** Opening RECORDS TO USE block **

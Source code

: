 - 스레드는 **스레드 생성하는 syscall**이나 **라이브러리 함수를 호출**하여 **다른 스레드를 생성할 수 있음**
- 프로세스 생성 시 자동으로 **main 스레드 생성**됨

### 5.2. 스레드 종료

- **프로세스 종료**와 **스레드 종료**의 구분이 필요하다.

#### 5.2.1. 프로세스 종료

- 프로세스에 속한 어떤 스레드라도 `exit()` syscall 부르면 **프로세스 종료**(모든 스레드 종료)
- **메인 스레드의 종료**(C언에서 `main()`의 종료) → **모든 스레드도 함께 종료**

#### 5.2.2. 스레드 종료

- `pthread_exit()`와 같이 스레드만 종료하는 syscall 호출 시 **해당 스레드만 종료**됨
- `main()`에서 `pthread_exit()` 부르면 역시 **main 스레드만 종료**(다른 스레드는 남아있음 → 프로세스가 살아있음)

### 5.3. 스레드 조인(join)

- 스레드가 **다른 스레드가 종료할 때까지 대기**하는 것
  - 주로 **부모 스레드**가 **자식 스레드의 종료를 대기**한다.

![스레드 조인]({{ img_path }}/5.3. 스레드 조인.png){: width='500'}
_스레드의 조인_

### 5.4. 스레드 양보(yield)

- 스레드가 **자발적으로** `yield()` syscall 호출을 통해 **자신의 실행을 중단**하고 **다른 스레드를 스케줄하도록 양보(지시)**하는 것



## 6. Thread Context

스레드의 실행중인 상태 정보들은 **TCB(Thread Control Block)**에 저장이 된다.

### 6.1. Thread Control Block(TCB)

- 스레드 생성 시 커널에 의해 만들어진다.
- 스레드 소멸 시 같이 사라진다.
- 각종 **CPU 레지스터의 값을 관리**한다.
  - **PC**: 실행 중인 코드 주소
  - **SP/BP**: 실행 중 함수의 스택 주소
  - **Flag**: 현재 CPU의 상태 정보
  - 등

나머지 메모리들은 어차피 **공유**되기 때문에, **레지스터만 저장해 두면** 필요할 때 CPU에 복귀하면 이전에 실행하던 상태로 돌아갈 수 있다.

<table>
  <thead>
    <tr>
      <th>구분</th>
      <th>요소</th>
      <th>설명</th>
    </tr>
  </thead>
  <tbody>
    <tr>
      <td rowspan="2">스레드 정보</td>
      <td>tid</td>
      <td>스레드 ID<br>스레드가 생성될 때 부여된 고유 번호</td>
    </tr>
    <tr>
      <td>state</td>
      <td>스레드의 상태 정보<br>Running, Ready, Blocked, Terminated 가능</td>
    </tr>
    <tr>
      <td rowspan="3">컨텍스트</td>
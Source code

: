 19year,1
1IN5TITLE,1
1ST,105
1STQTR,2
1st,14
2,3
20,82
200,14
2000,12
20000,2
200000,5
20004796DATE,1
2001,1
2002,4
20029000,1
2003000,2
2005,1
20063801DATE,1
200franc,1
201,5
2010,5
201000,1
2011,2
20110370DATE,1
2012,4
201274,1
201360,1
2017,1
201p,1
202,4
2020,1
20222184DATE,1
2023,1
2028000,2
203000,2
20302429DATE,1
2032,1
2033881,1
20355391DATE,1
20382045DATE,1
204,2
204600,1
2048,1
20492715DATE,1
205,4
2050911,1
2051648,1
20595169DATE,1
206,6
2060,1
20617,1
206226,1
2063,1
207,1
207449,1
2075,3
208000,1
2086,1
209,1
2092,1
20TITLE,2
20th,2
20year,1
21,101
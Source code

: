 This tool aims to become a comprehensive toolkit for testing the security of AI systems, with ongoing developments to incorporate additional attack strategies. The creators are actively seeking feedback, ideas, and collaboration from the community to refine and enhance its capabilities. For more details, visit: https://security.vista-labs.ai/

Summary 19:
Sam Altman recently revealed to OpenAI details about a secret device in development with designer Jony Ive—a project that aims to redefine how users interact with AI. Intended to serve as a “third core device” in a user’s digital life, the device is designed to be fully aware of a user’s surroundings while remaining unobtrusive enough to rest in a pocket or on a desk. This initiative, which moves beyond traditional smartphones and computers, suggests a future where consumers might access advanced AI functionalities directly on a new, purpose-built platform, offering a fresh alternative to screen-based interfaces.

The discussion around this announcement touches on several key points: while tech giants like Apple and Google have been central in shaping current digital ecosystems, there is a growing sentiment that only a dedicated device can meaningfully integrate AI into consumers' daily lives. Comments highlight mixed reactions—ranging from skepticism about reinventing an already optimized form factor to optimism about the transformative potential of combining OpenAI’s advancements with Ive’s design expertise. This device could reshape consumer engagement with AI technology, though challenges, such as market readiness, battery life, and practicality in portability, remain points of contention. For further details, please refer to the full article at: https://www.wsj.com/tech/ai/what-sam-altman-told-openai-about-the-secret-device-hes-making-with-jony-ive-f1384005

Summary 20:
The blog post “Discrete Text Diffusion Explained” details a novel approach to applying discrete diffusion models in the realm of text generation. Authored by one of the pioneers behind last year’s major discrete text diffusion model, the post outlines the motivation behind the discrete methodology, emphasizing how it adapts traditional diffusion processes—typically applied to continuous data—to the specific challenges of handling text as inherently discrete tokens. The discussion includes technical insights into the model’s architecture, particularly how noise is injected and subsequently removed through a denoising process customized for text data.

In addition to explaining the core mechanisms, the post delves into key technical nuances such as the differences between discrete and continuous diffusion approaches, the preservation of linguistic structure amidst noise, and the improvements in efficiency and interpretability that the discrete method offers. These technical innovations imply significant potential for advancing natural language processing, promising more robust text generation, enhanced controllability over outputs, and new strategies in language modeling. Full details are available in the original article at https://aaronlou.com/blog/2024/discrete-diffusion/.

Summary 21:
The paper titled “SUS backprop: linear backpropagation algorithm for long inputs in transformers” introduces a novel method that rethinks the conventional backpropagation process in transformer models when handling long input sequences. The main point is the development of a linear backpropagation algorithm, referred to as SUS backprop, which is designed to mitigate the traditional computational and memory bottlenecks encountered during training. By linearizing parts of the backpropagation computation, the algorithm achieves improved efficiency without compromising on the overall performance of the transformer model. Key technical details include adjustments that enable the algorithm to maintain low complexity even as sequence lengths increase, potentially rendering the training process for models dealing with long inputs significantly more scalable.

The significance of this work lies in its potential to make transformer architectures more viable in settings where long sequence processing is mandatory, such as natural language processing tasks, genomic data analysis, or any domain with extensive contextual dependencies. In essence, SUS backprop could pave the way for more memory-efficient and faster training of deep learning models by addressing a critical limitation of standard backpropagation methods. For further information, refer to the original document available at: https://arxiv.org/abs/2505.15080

** Closing RECORDS TO USE block **

# [WHAT TO WORK ON]
Given the records above, restate word for word only the lines starting at the one with "### 5.3. 스레드 조인(join)" and ending at the one with "- **SP/BP**: 실행 중 함수의 스택 주소".

# [SOLUTION TO THIS PROBLEM]
### 5.3. 스레드 조인(join)

- 스레드가 **다른 스레드가 종료할 때까지 대기**하는 것
  - 주로 **부모 스레드**가 **자식 스레드의 종료를 대기**한다.

![스레드 조인]({{ img_path }}/5.3. 스레드 조인.png){: width='500'}
_스레드의 조인_

### 5.4. 스레드 양보(yield)

- 스레드가 **자발적으로** `yield()` syscall 호출을 통해 **자신의 실행을 중단**하고 **다른 스레드를 스케줄하도록 양보(지시)**하는 것



## 6. Thread Context

스레드의 실행중인 상태 정보들은 **TCB(Thread Control Block)**에 저장이 된다.

### 6.1. Thread Control Block(TCB)

- 스레드 생성 시 커널에 의해 만들어진다.
- 스레드 소멸 시 같이 사라진다.
- 각종 **CPU 레지스터의 값을 관리**한다.
  - **PC**: 실행 중인 코드 주소
  - **SP/BP**: 실행 중 함수의 스택 주소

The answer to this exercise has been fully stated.